*** RECORDS FOR PROCESSING Section Begins ***

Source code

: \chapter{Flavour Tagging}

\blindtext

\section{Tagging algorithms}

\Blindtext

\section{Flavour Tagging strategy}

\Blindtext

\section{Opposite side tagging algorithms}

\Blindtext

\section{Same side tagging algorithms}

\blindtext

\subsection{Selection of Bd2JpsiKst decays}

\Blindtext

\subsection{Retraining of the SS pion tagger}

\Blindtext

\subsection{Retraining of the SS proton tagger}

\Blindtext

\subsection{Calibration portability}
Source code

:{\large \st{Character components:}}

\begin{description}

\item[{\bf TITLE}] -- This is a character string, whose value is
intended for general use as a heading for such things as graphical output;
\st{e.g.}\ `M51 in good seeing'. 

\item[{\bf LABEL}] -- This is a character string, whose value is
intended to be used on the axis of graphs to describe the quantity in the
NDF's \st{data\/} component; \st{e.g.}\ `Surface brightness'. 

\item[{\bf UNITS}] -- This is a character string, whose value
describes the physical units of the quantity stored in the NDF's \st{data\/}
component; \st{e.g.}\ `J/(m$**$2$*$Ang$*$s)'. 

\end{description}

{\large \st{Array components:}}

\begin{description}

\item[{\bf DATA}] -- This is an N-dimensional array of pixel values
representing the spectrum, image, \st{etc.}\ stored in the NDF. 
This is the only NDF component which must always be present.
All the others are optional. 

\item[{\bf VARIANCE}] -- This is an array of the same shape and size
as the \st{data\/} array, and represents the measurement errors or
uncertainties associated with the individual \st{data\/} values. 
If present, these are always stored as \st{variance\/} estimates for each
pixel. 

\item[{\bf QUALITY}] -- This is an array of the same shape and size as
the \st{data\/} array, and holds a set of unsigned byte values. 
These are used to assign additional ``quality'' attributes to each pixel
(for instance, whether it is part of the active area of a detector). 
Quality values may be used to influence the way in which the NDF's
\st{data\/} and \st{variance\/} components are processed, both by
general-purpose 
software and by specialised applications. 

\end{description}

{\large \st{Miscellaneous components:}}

*** RECORDS FOR PROCESSING Section Ends ***

**GOAL OF THE EXERCISE**. Exactly reproduce the lines of the entries above, from the one containing "Quality values may" to the very last, and no others.

**EXPECTED OUTPUT**.
Quality values may be used to influence the way in which the NDF's
\st{data\/} and \st{variance\/} components are processed, both by
general-purpose 
software and by specialised applications. 

\end{description}

{\large \st{Miscellaneous components:}}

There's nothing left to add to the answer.